The fire in Marseille, if I recall correctly, was because they drained her crude contaminated double bottoms to the dock.

One of the many semi precious stones in the Burmah Crown, she was my first ship as master, and a right lulu she was too.

All the Best,

Roddie.


----------



## Stephen J. Card

Hallo Roddy. All well with you I hope.

Have sorted this. I have a copy of Bill Harvey's DENHOLM GROUP FLEET. In his list for BURMAH GARNET was b. 1964 as VARDEFJELL. The photo I found shows an older, midship, mid size tanker. The VARDEFJELL is NOT the BURMAH GARNET. The GARNET was built 1964 and her name was VERANGFJELL. Here is a photo of the correct ship.

All sorted!

Stephen


----------



## Strickylad44

Bit confusing this ship


----------



## Stephen J. Card

Hello Strickylad,

This is what stumped me yesterday. The ship in your posting above. All of the information IS correct.... except for the name of the ship. The ship is not VARDEFJELL. The correct one is the VERANGFJELL.

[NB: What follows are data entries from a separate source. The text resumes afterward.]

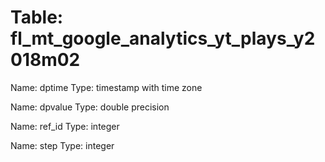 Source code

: Table: fl_mt_google_analytics_yt_plays_y2018m02
===============================================

Name: dptime
Type: timestamp with time zone

Name: dpvalue
Type: double precision

Name: ref_id
Type: integer

Name: step
Type: integer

The ship photo, shows VERANGEFJELL (all aft and became an OBO) is BURMAH GARNET.

Stephen


----------



## randcmackenzie

*Rain on the parade.*

Sorry guys, I don't think that is her either. The Varangefjell shown is a bulk carrier - you can see the hatch tracks, but not an oil carrier - no samson posts midships.

Best regards,

Roddie.


----------



## Strickylad44

Varangfjell >


----------



## Strickylad44

This ship was never Burmah Garnet. Her names were Varangjfell/Elthina and Uniluck.


----------



## Strickylad44

Another Ex VARDEFJELL >


----------



## Stephen J. Card

This VERANGFJELL. built 1964 is the one that became BURMAH GARNET.
Pure bulker, all aft, converted to become an OBO.

PS The two goal posts on the foc'sle here were probably for the St Lawrence Seaway derricks.


----------



## Winmar

Stephen J. Card said:


> This VERANGFJELL. built 1964 is the one that became BURMAH GARNET.
> Pure bulker, all aft, converted to become an OBO.
> 
> PS The two goal posts on the foc'sle here were probably for the St Lawrence Seaway derricks.


Or maybe two chimneys for that power station on the shore!(Thumb)


----------



## Stephen J. Card

Winmar said:


> Or maybe two chimneys for that power station on the shore!(Thumb)



 Are you sure. Note the tops, different colour. Painted red and green as port and starboard to make sure the Mate knows what side he is look at.


----------



## Strickylad44

Stephen J. Card said:


> This VERANGFJELL. built 1964 is the one that became BURMAH GARNET.
> Pure bulker, all aft, converted to become an OBO.
> 
> PS The two goal posts on the foc'sle here were probably for the St Lawrence Seaway derricks.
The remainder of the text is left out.